Segment Start: INPUT DATA

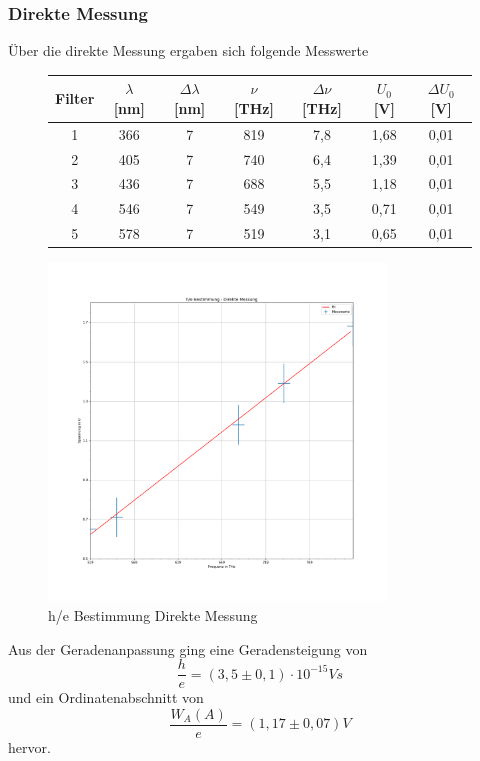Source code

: \documentclass{scrartcl}
\begin{document}
		\subsubsection{Direkte Messung}
			Über die direkte Messung ergaben sich folgende Messwerte 
			\begin{figure}[H]
				\centering
				\begin{tabular}{|c|c|c|c|c|c|c|}
					\hline
					Filter & $\lambda$ [nm] & $\Delta\lambda$ [nm] & $\nu$ [THz] & $\Delta\nu$ [THz] & $U_0$ [V] & $\Delta U_0$ [V] \\
					\hline
					1 & 366 & 7 & 819 & 7,8 & 1,68 & 0,01\\
					2 & 405 & 7 & 740 & 6,4 & 1,39 & 0,01\\ 
					3 & 436 & 7 & 688 & 5,5 & 1,18 & 0,01\\
					4 & 546 & 7 & 549 & 3,5 & 0,71 & 0,01\\
					5 & 578 & 7 & 519 & 3,1 & 0,65 & 0,01\\
					\hline
				\end{tabular}
			\end{figure}
			\begin{figure}[H]
				\centering
				\includegraphics[width=0.8\textwidth]{he_direkt.png}
				\caption{h/e Bestimmung Direkte Messung}
			\end{figure}
			Aus der Geradenanpassung ging eine Geradensteigung von 
			\begin{equation}
				\frac{h}{e}= (3,5\pm 0,1)\cdot 10^{-15}V s
			\end{equation}
			und ein Ordinatenabschnitt von
			\begin{equation}
				\frac{W_A(A)}{e} = (1,17\pm 0,07)V
			\end{equation}
			hervor.
\end{document}

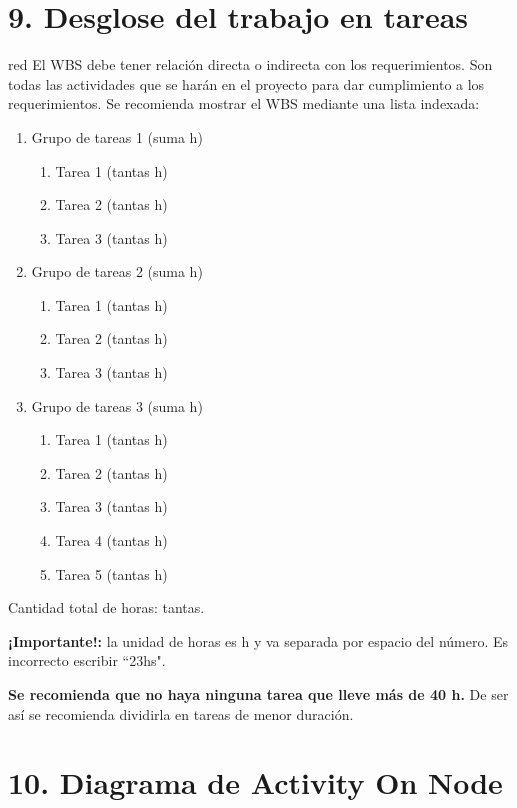 \documentclass[
11pt, %
]{charter}
\begin{document}
\section{9. Desglose del trabajo en tareas}
\label{sec:wbs}

\begin{consigna}{red}
El WBS debe tener relación directa o indirecta con los requerimientos.  Son todas las actividades que se harán en el proyecto para dar cumplimiento a los requerimientos. Se recomienda mostrar el WBS mediante una lista indexada:

\begin{enumerate}
\item Grupo de tareas 1 (suma h)
	\begin{enumerate}
	\item Tarea 1 (tantas h)
	\item Tarea 2 (tantas h)
	\item Tarea 3 (tantas h)
	\end{enumerate}
\item Grupo de tareas 2 (suma h)
	\begin{enumerate}
	\item Tarea 1 (tantas h)
	\item Tarea 2 (tantas h)
	\item Tarea 3 (tantas h)
	\end{enumerate}
\item Grupo de tareas 3 (suma h)
	\begin{enumerate}
	\item Tarea 1 (tantas h)
	\item Tarea 2 (tantas h)
	\item Tarea 3 (tantas h)
	\item Tarea 4 (tantas h)
	\item Tarea 5 (tantas h)
	\end{enumerate}
\end{enumerate}

Cantidad total de horas: tantas.

\textbf{¡Importante!:} la unidad de horas es h y va separada por espacio del número. Es incorrecto escribir ``23hs".

\textbf{Se recomienda que no haya ninguna tarea que lleve más de 40 h.} De ser así se recomienda dividirla en tareas de menor duración.

\end{consigna}

\section{10. Diagrama de Activity On Node}
\label{sec:AoN}
\end{document}
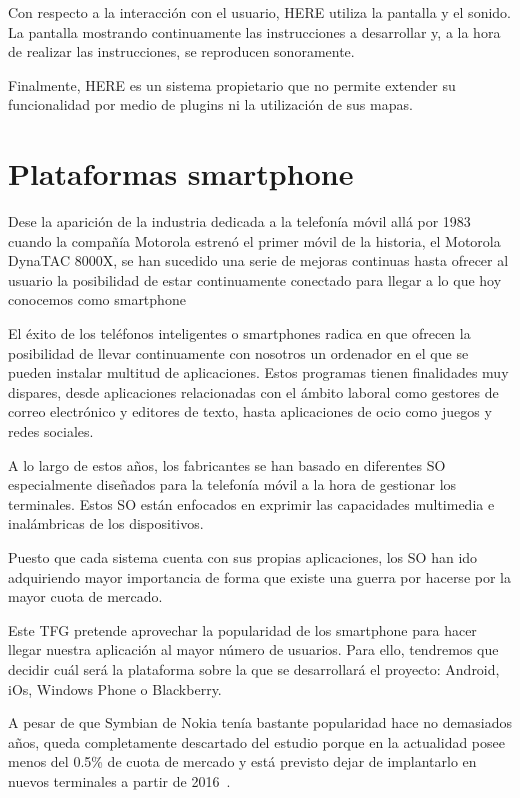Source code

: \begin{definitionlist}
    Con respecto a la interacción con el usuario, HERE utiliza la pantalla y el sonido. La
    pantalla mostrando continuamente las instrucciones a desarrollar y, a la hora de realizar
    las instrucciones, se reproducen sonoramente.

    Finalmente, HERE es un sistema propietario que no permite extender su funcionalidad por medio de
    plugins ni la utilización de sus mapas.

\end{definitionlist}

\section{Plataformas smartphone}

Dese la aparición de la industria dedicada a la telefonía móvil allá por 1983 cuando la compañía
Motorola estrenó el primer móvil de la historia, el Motorola DynaTAC 8000X, se han sucedido una
serie de mejoras continuas hasta ofrecer al usuario la posibilidad de estar continuamente conectado
para llegar a lo que hoy conocemos como smartphone

El éxito de los teléfonos inteligentes o smartphones radica en que ofrecen la posibilidad de llevar
continuamente con nosotros un ordenador en el que se pueden instalar multitud de aplicaciones. Estos
programas tienen finalidades muy dispares, desde aplicaciones relacionadas con el ámbito laboral
como gestores de correo electrónico y editores de texto, hasta aplicaciones de ocio como juegos y
redes sociales.

A lo largo de estos años, los fabricantes se han basado en diferentes \acf{SO} especialmente
diseñados para la telefonía móvil a la hora de gestionar los terminales. Estos \acs{SO} están
enfocados en exprimir las capacidades multimedia e inalámbricas de los dispositivos.

Puesto que cada sistema cuenta con sus propias aplicaciones, los \acs{SO} han ido adquiriendo mayor
importancia de forma que existe una guerra por hacerse por la mayor cuota de mercado.

Este \acs{TFG} pretende aprovechar la popularidad de los smartphone para hacer llegar nuestra
aplicación al mayor número de usuarios. Para ello, tendremos que decidir cuál será la plataforma
sobre la que se desarrollará el proyecto: Android, iOs, Windows Phone o Blackberry.

A pesar de que Symbian de Nokia tenía bastante popularidad hace no demasiados años, queda
completamente descartado del estudio porque en la actualidad posee menos del 0.5\% de cuota de
mercado y está previsto dejar de implantarlo en nuevos terminales a partir de
2016~\cite{Litchfield13}.

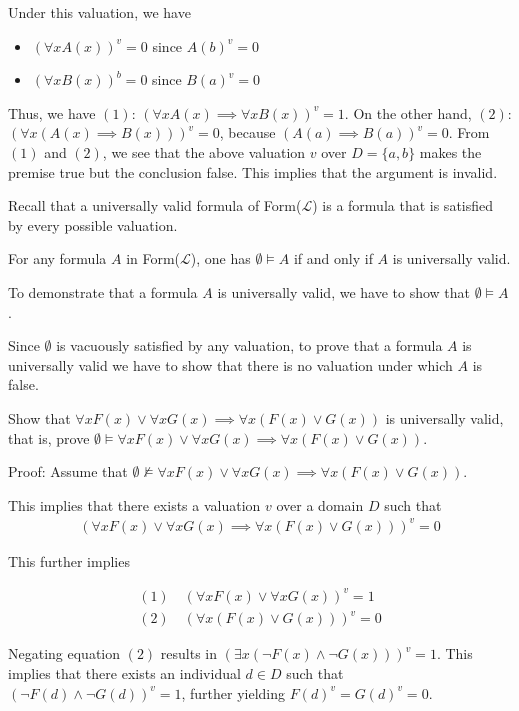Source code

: \documentclass{article}
\begin{document}
Under this valuation, we have
\begin{itemize}
    \item $(\forall x A(x))^v = 0$ since $A(b)^v = 0$
    \item $(\forall x B(x))^b = 0$ since $B(a)^v = 0$
\end{itemize}

Thus, we have $(1)$: $(\forall x A(x) \implies \forall x B(x))^v = 1$. On the other hand, $(2)$: $(\forall x (A(x) \implies B(x)))^v = 0$, because $(A(a) \implies B(a))^v = 0$. From $(1)$ and $(2)$, we see that the above valuation $v$ over $D = \{a,b\}$ makes the premise true but the conclusion false. This implies that the argument is invalid.

Recall that a universally valid formula of Form($\mathcal{L}$) is a formula that is satisfied by every possible valuation.

For any formula $A$ in Form($\mathcal{L}$), one has $\emptyset \vDash A$ if and only if $A$ is universally valid.

To demonstrate that a formula $A$ is universally valid, we have to show that $\emptyset \vDash A$.

Since $\emptyset$ is vacuously satisfied by any valuation, to prove that a formula $A$ is universally valid we have to show that there is no valuation under which $A$ is false.

Show that $\forall x F(x) \vee \forall x G(x) \implies \forall x (F(x) \vee G(x))$ is universally valid, that is, prove $\emptyset \vDash \forall x F(x) \vee \forall x G(x) \implies \forall x (F(x) \vee G(x))$. 

Proof: Assume that $\emptyset \not\vDash \forall x F(x) \vee \forall x G(x) \implies \forall x (F(x) \vee G(x))$.

This implies that there exists a valuation $v$ over a domain $D$ such that
\begin{align*}
(\forall x F(x) \vee \forall x G(x) \implies \forall x (F(x) \vee G(x)))^v = 0
\end{align*}

This further implies 

\begin{align*}
(1) \quad (\forall x F(x) \vee \forall x G(x))^v = 1 \\
(2) \quad (\forall x (F(x) \vee G(x)))^v = 0
\end{align*}

Negating equation $(2)$ results in $(\exists x (\neg F(x) \wedge \neg G(x)))^v = 1$. This implies that there exists an individual $d \in D$ such that $(\neg F(d) \wedge \neg G(d))^v = 1$, further yielding $F(d)^v = G(d)^v = 0$.
\end{document}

Segment End: INPUT DATA

§ TASK INSTRUCTIONS:
In your copy, include every record word for word but no pictures.

§ COMPLETED EXERCISE:
Source code

: \documentclass{scrartcl}
\begin{document}
		\subsubsection{Direkte Messung}
			Über die direkte Messung ergaben sich folgende Messwerte 
			\begin{figure}[H]
				\centering
				\begin{tabular}{|c|c|c|c|c|c|c|}
					\hline
					Filter & $\lambda$ [nm] & $\Delta\lambda$ [nm] & $\nu$ [THz] & $\Delta\nu$ [THz] & $U_0$ [V] & $\Delta U_0$ [V] \\
					\hline
					1 & 366 & 7 & 819 & 7,8 & 1,68 & 0,01\\
					2 & 405 & 7 & 740 & 6,4 & 1,39 & 0,01\\ 
					3 & 436 & 7 & 688 & 5,5 & 1,18 & 0,01\\
					4 & 546 & 7 & 549 & 3,5 & 0,71 & 0,01\\
					5 & 578 & 7 & 519 & 3,1 & 0,65 & 0,01\\
					\hline
				\end{tabular}
			\end{figure}
			\begin{figure}[H]
				\centering
				\includegraphics[width=0.8\textwidth]{he_direkt.png}
				\caption{h/e Bestimmung Direkte Messung}
			\end{figure}
			Aus der Geradenanpassung ging eine Geradensteigung von 
			\begin{equation}
				\frac{h}{e}= (3,5\pm 0,1)\cdot 10^{-15}V s
			\end{equation}
			und ein Ordinatenabschnitt von
			\begin{equation}
				\frac{W_A(A)}{e} = (1,17\pm 0,07)V
			\end{equation}
			hervor.
\end{document}

 \documentclass[
11pt, %
]{charter}
\begin{document}
\section{9. Desglose del trabajo en tareas}
\label{sec:wbs}

\begin{consigna}{red}
El WBS debe tener relación directa o indirecta con los requerimientos.  Son todas las actividades que se harán en el proyecto para dar cumplimiento a los requerimientos. Se recomienda mostrar el WBS mediante una lista indexada:

\begin{enumerate}
\item Grupo de tareas 1 (suma h)
	\begin{enumerate}
	\item Tarea 1 (tantas h)
	\item Tarea 2 (tantas h)
	\item Tarea 3 (tantas h)
	\end{enumerate}
\item Grupo de tareas 2 (suma h)
	\begin{enumerate}
	\item Tarea 1 (tantas h)
	\item Tarea 2 (tantas h)
	\item Tarea 3 (tantas h)
	\end{enumerate}
\item Grupo de tareas 3 (suma h)
	\begin{enumerate}
	\item Tarea 1 (tantas h)
	\item Tarea 2 (tantas h)
	\item Tarea 3 (tantas h)
	\item Tarea 4 (tantas h)
	\item Tarea 5 (tantas h)
	\end{enumerate}
\end{enumerate}

Cantidad total de horas: tantas.

\textbf{¡Importante!:} la unidad de horas es h y va separada por espacio del número. Es incorrecto escribir ``23hs".

\textbf{Se recomienda que no haya ninguna tarea que lleve más de 40 h.} De ser así se recomienda dividirla en tareas de menor duración.

\end{consigna}

\section{10. Diagrama de Activity On Node}
\label{sec:AoN}
\end{document}
Source code

: \begin{definitionlist}
    Con respecto a la interacción con el usuario, HERE utiliza la pantalla y el sonido. La
    pantalla mostrando continuamente las instrucciones a desarrollar y, a la hora de realizar
    las instrucciones, se reproducen sonoramente.

    Finalmente, HERE es un sistema propietario que no permite extender su funcionalidad por medio de
    plugins ni la utilización de sus mapas.

\end{definitionlist}

\section{Plataformas smartphone}

Dese la aparición de la industria dedicada a la telefonía móvil allá por 1983 cuando la compañía
Motorola estrenó el primer móvil de la historia, el Motorola DynaTAC 8000X, se han sucedido una
serie de mejoras continuas hasta ofrecer al usuario la posibilidad de estar continuamente conectado
para llegar a lo que hoy conocemos como smartphone

El éxito de los teléfonos inteligentes o smartphones radica en que ofrecen la posibilidad de llevar
continuamente con nosotros un ordenador en el que se pueden instalar multitud de aplicaciones. Estos
programas tienen finalidades muy dispares, desde aplicaciones relacionadas con el ámbito laboral
como gestores de correo electrónico y editores de texto, hasta aplicaciones de ocio como juegos y
redes sociales.

A lo largo de estos años, los fabricantes se han basado en diferentes \acf{SO} especialmente
diseñados para la telefonía móvil a la hora de gestionar los terminales. Estos \acs{SO} están
enfocados en exprimir las capacidades multimedia e inalámbricas de los dispositivos.

Puesto que cada sistema cuenta con sus propias aplicaciones, los \acs{SO} han ido adquiriendo mayor
importancia de forma que existe una guerra por hacerse por la mayor cuota de mercado.

Este \acs{TFG} pretende aprovechar la popularidad de los smartphone para hacer llegar nuestra
aplicación al mayor número de usuarios. Para ello, tendremos que decidir cuál será la plataforma
sobre la que se desarrollará el proyecto: Android, iOs, Windows Phone o Blackberry.

A pesar de que Symbian de Nokia tenía bastante popularidad hace no demasiados años, queda
completamente descartado del estudio porque en la actualidad posee menos del 0.5\% de cuota de
mercado y está previsto dejar de implantarlo en nuevos terminales a partir de
2016~\cite{Litchfield13}.

Source code

: \documentclass{article}
\begin{document}
Under this valuation, we have
\begin{itemize}
    \item $(\forall x A(x))^v = 0$ since $A(b)^v = 0$
    \item $(\forall x B(x))^b = 0$ since $B(a)^v = 0$
\end{itemize}

Thus, we have $(1)$: $(\forall x A(x) \implies \forall x B(x))^v = 1$. On the other hand, $(2)$: $(\forall x (A(x) \implies B(x)))^v = 0$, because $(A(a) \implies B(a))^v = 0$. From $(1)$ and $(2)$, we see that the above valuation $v$ over $D = \{a,b\}$ makes the premise true but the conclusion false. This implies that the argument is invalid.

Recall that a universally valid formula of Form($\mathcal{L}$) is a formula that is satisfied by every possible valuation.

For any formula $A$ in Form($\mathcal{L}$), one has $\emptyset \vDash A$ if and only if $A$ is universally valid.

To demonstrate that a formula $A$ is universally valid, we have to show that $\emptyset \vDash A$.

Since $\emptyset$ is vacuously satisfied by any valuation, to prove that a formula $A$ is universally valid we have to show that there is no valuation under which $A$ is false.

Show that $\forall x F(x) \vee \forall x G(x) \implies \forall x (F(x) \vee G(x))$ is universally valid, that is, prove $\emptyset \vDash \forall x F(x) \vee \forall x G(x) \implies \forall x (F(x) \vee G(x))$. 

Proof: Assume that $\emptyset \not\vDash \forall x F(x) \vee \forall x G(x) \implies \forall x (F(x) \vee G(x))$.

This implies that there exists a valuation $v$ over a domain $D$ such that
\begin{align*}
(\forall x F(x) \vee \forall x G(x) \implies \forall x (F(x) \vee G(x)))^v = 0
\end{align*}

This further implies 

\begin{align*}
(1) \quad (\forall x F(x) \vee \forall x G(x))^v = 1 \\
(2) \quad (\forall x (F(x) \vee G(x)))^v = 0
\end{align*}

Negating equation $(2)$ results in $(\exists x (\neg F(x) \wedge \neg G(x)))^v = 1$. This implies that there exists an individual $d \in D$ such that $(\neg F(d) \wedge \neg G(d))^v = 1$, further yielding $F(d)^v = G(d)^v = 0$.
\end{document}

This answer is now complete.